─── Record excerpts
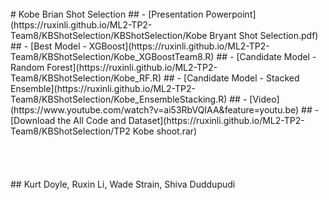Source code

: <br/>
# Kobe Brian Shot Selection
## - [Presentation Powerpoint](https://ruxinli.github.io/ML2-TP2-Team8/KBShotSelection/KBShotSelection/Kobe Bryant Shot Selection.pdf)
## - [Best Model - XGBoost](https://ruxinli.github.io/ML2-TP2-Team8/KBShotSelection/Kobe_XGBoostTeam8.R)
## - [Candidate Model - Random Forest](https://ruxinli.github.io/ML2-TP2-Team8/KBShotSelection/Kobe_RF.R)
## - [Candidate Model - Stacked Ensemble](https://ruxinli.github.io/ML2-TP2-Team8/KBShotSelection/Kobe_EnsembleStacking.R)
## - [Video](https://www.youtube.com/watch?v=ai53RbVQIAA&feature=youtu.be)
## - [Download the All Code and Dataset](https://ruxinli.github.io/ML2-TP2-Team8/KBShotSelection/TP2 Kobe shoot.rar)
<br/>
<br/>
<br/>
<br/>
<br/>
## Kurt Doyle, Ruxin Li, Wade Strain, Shiva Duddupudi

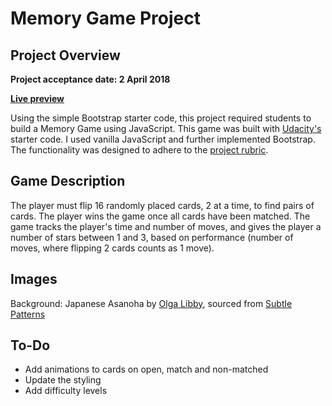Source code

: # Memory Game Project

## Project Overview

**Project acceptance date: 2 April 2018**

**[Live preview](http://annikaiser.com/memory-game/)**

Using the simple Bootstrap starter code, this project required students to build a Memory Game using JavaScript.
This game was built with [Udacity's](https://github.com/udacity/fend-project-memory-game) starter code. I used vanilla JavaScript and further implemented Bootstrap. The functionality was designed to adhere to the [project rubric](https://review.udacity.com/#!/rubrics/591/view).

## Game Description

The player must flip 16 randomly placed cards, 2 at a time, to find pairs of cards. The player wins the game once all cards have been matched. The game tracks the player's time and number of moves, and gives the player a number of stars between 1 and 3, based on performance (number of moves, where flipping 2 cards counts as 1 move).

## Images

Background:
Japanese Asanoha by [Olga Libby](http://olgalibby.com/), sourced from [Subtle Patterns](www.subtlepatterns.com)

## To-Do

* Add animations to cards on open, match and non-matched
* Update the styling
* Add difficulty levels
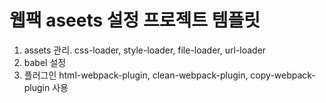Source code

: # 웹팩 aseets 설정 프로젝트 템플릿
1. assets 관리. css-loader, style-loader, file-loader, url-loader 
2. babel 설정
3. 플러그인 html-webpack-plugin, clean-webpack-plugin, copy-webpack-plugin 사용
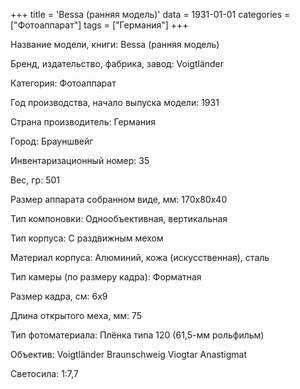 +++
title = 'Bessa (ранняя модель)'
data = 1931-01-01
categories = ["Фотоаппарат"]
tags = ["Германия"]
+++

Название модели, книги: Bessa (ранняя модель)

Бренд, издательство, фабрика, завод: Voigtländer

Категория: Фотоаппарат

Год производства, начало выпуска модели: 1931

Страна производитель: Германия

Город: Брауншвейг

Инвентаризационный номер: 35

Вес, гр: 501

Размер аппарата  собранном виде, мм: 170x80x40

Тип компоновки: Однообъективная, вертикальная

Тип корпуса: С раздвижным мехом

Материал корпуса: Алюминий, кожа (искусственная), сталь

Тип камеры (по размеру кадра): Форматная

Размер кадра, см: 6х9

Длина открытого меха, мм: 75

Тип фотоматериала: Плёнка типа 120 (61,5-мм рольфильм)

Объектив: Voigtländer
Braunschweig
Viogtar
Anastigmat

Светосила: 1:7,7

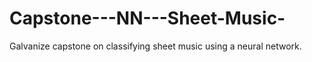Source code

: # Capstone---NN---Sheet-Music-
Galvanize capstone on classifying sheet music using a neural network. 
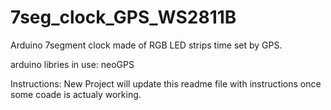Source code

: # 7seg_clock_GPS_WS2811B
Arduino 7segment clock made of RGB LED strips time set by GPS.

arduino libries in use:
neoGPS


Instructions:
New Project will update this readme file with instructions once some coade is actualy working.
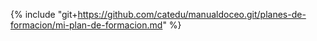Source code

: {% include "git+https://github.com/catedu/manualdoceo.git/planes-de-formacion/mi-plan-de-formacion.md" %}
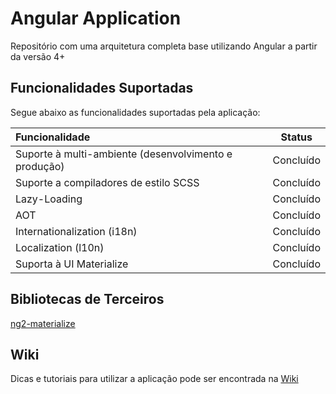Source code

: # Angular Application

Repositório com uma arquitetura completa base utilizando Angular a partir da versão 4+

## Funcionalidades Suportadas

Segue abaixo as funcionalidades suportadas pela aplicação:

| Funcionalidade                                            | Status        |
| :---------------------------------------------------------|:-------------:|
| Suporte à multi-ambiente (desenvolvimento e produção)     | Concluído     |
| Suporte a compiladores de estilo SCSS                     | Concluído     |
| Lazy-Loading                                              | Concluído     |
| AOT                                                       | Concluído     |
| Internationalization (i18n)                               | Concluído     |
| Localization (l10n)                                       | Concluído     |
| Suporta à UI Materialize                                  | Concluído     |

## Bibliotecas de Terceiros

[ng2-materialize](https://sherweb.github.io/ng2-materialize)

## Wiki

Dicas e tutoriais para utilizar a aplicação pode ser encontrada na [Wiki](wiki/indice.md)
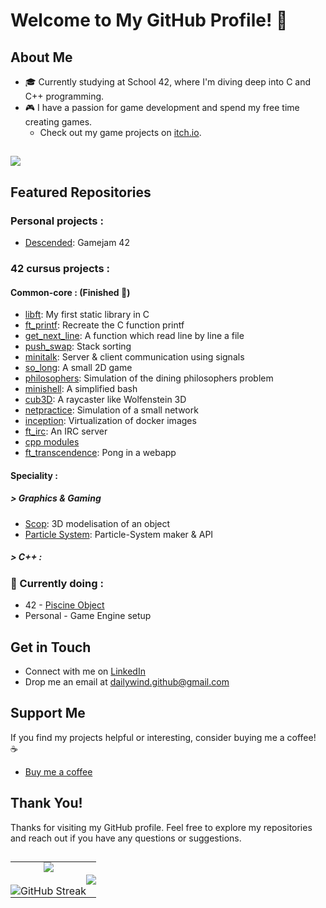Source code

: # Welcome to My GitHub Profile! 👋

## About Me
- 🎓 Currently studying at School 42, where I'm diving deep into C and C++ programming.
- 🎮 I have a passion for game development and spend my free time creating games.
  - Check out my game projects on [itch.io](https://dailywind.itch.io/).
 
##
<img src="https://skillicons.dev/icons?i=c,cpp,docker,bash,git,godot,unity,unreal," />

## Featured Repositories
### Personal projects :
- [Descended](https://hasyxd.itch.io/descended): Gamejam 42
  
### 42 cursus projects :
#### Common-core : (Finished 🎉)
- [libft](https://github.com/DailyWind00/libft): My first static library in C
- [ft_printf](https://github.com/DailyWind00/ft_printf): Recreate the C function printf 
- [get_next_line](https://github.com/DailyWind00/get_next_line): A function which read line by line a file
- [push_swap](https://github.com/DailyWind00/push_swap): Stack sorting
- [minitalk](https://github.com/DailyWind00/minitalk): Server & client communication using signals
- [so_long](https://github.com/DailyWind00/so_long): A small 2D game
- [philosophers](https://github.com/DailyWind00/philosophers): Simulation of the dining philosophers problem
- [minishell](https://github.com/DailyWind00/minishell/tree/main): A simplified bash
- [cub3D](https://github.com/DailyWind00/Cub3D): A raycaster like Wolfenstein 3D
- [netpractice](https://github.com/lpaube/NetPractice): Simulation of a small network
- [inception](https://github.com/DailyWind00/Inception/tree/main): Virtualization of docker images
- [ft_irc](https://github.com/DailyWind00/ft_irc/tree/main): An IRC server
- [cpp modules](CPP_modules.md)
- [ft_transcendence](https://github.com/DailyWind00/ft_transcendence): Pong in a webapp

#### Speciality :
##### > Graphics & Gaming
- [Scop](https://github.com/DailyWind00/scop): 3D modelisation of an object
- [Particle System](https://github.com/DailyWind00/Particle-System): Particle-System maker & API

##### > C++ :

### 🚧 Currently doing :
- 42 - [Piscine Object](https://github.com/DailyWind00/Piscine-Object)
- Personal - Game Engine setup

## Get in Touch
- Connect with me on [LinkedIn](https://www.linkedin.com/in/ma%C3%ABl-gallais-0966022b3/)
- Drop me an email at dailywind.github@gmail.com

## Support Me
If you find my projects helpful or interesting, consider buying me a coffee! ☕️
- [Buy me a coffee](https://fr.tipeee.com/dailywind)

## Thank You!
Thanks for visiting my GitHub profile. Feel free to explore my repositories and reach out if you have any questions or suggestions.

 ##
<table style="width:100%; border-collapse: collapse; border: none;">
  <tr style="border: none;">
    <td style="text-align: center; vertical-align: middle; border: none; padding: 0;">
      <div style="display: flex; flex-direction: column; align-items: center; justify-content: center; height: 100%;">
        <img src="https://github-readme-stats.vercel.app/api?username=DailyWind00&show_icons=true&theme=ambient_gradient&border_color=d43cd6&border_radius=45" style="border: none;" />
        <br/>
        <img src="https://streak-stats.demolab.com/?user=DailyWind&theme=ambient-gradient&border_radius=50" alt="GitHub Streak" style="border: none;" />
      </div>
    </td>
    <td style="text-align: center; vertical-align: middle; border: none; padding: 0;">
      <img src="https://github-readme-stats.vercel.app/api/top-langs/?username=DailyWind00&layout=pie&show_icons=true&theme=ambient_gradient&border_color=d43cd6&border_radius=45&exclude_repo=ft_transcendence" style="border: none;" />
    </td>
  </tr>
</table>
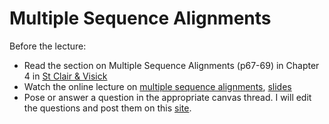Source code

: # Multiple Sequence Alignments

Before the lecture:

* Read the section on Multiple Sequence Alignments (p67-69) in Chapter 4 in [St Clair & Visick](https://karbokhandeln.se/kemi/exploring-bioinformatics-a-project-based/)
* Watch the online lecture on [multiple sequence alignments](https://www.youtube.com/watch?v=mzRT9udYvY8), [slides](slides/Multiple_Sequence_Alignments.pdf)
* Pose or answer a question in the appropriate canvas thread. I will edit the questions and post them on this [site](../qa/msa.md).

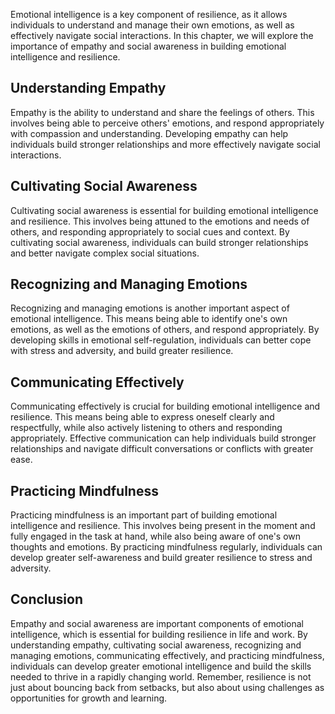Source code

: 
Emotional intelligence is a key component of resilience, as it allows individuals to understand and manage their own emotions, as well as effectively navigate social interactions. In this chapter, we will explore the importance of empathy and social awareness in building emotional intelligence and resilience.

Understanding Empathy
---------------------

Empathy is the ability to understand and share the feelings of others. This involves being able to perceive others' emotions, and respond appropriately with compassion and understanding. Developing empathy can help individuals build stronger relationships and more effectively navigate social interactions.

Cultivating Social Awareness
----------------------------

Cultivating social awareness is essential for building emotional intelligence and resilience. This involves being attuned to the emotions and needs of others, and responding appropriately to social cues and context. By cultivating social awareness, individuals can build stronger relationships and better navigate complex social situations.

Recognizing and Managing Emotions
---------------------------------

Recognizing and managing emotions is another important aspect of emotional intelligence. This means being able to identify one's own emotions, as well as the emotions of others, and respond appropriately. By developing skills in emotional self-regulation, individuals can better cope with stress and adversity, and build greater resilience.

Communicating Effectively
-------------------------

Communicating effectively is crucial for building emotional intelligence and resilience. This means being able to express oneself clearly and respectfully, while also actively listening to others and responding appropriately. Effective communication can help individuals build stronger relationships and navigate difficult conversations or conflicts with greater ease.

Practicing Mindfulness
----------------------

Practicing mindfulness is an important part of building emotional intelligence and resilience. This involves being present in the moment and fully engaged in the task at hand, while also being aware of one's own thoughts and emotions. By practicing mindfulness regularly, individuals can develop greater self-awareness and build greater resilience to stress and adversity.

Conclusion
----------

Empathy and social awareness are important components of emotional intelligence, which is essential for building resilience in life and work. By understanding empathy, cultivating social awareness, recognizing and managing emotions, communicating effectively, and practicing mindfulness, individuals can develop greater emotional intelligence and build the skills needed to thrive in a rapidly changing world. Remember, resilience is not just about bouncing back from setbacks, but also about using challenges as opportunities for growth and learning.

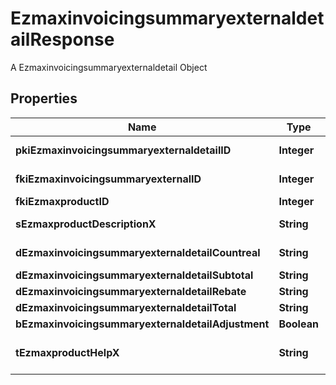 

# EzmaxinvoicingsummaryexternaldetailResponse

A Ezmaxinvoicingsummaryexternaldetail Object

## Properties

| Name | Type | Description | Notes |
|------------ | ------------- | ------------- | -------------|
|**pkiEzmaxinvoicingsummaryexternaldetailID** | **Integer** | The unique ID of the Ezmaxinvoicingsummaryexternaldetail |  [optional] |
|**fkiEzmaxinvoicingsummaryexternalID** | **Integer** | The unique ID of the Ezmaxinvoicingsummaryexternal |  [optional] |
|**fkiEzmaxproductID** | **Integer** | The unique ID of the Ezmaxproduct |  |
|**sEzmaxproductDescriptionX** | **String** | The description of the Ezmaxproduct in the language of the requester |  |
|**dEzmaxinvoicingsummaryexternaldetailCountreal** | **String** | The count item invoiced for the product |  |
|**dEzmaxinvoicingsummaryexternaldetailSubtotal** | **String** | The subtotal invoiced for the product |  |
|**dEzmaxinvoicingsummaryexternaldetailRebate** | **String** | The rebate for the product |  |
|**dEzmaxinvoicingsummaryexternaldetailTotal** | **String** | The total invoiced for the product |  |
|**bEzmaxinvoicingsummaryexternaldetailAdjustment** | **Boolean** | Whether it&#39;s an adjustment |  |
|**tEzmaxproductHelpX** | **String** | The help message of the Ezmaxproduct in the language of the requester |  |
──────
[Work request]
For each line of the data that includes the word "table", return a copy of it.

[Solved problem]
<table style="width:100%; border-collapse: collapse; border: none;">
</table>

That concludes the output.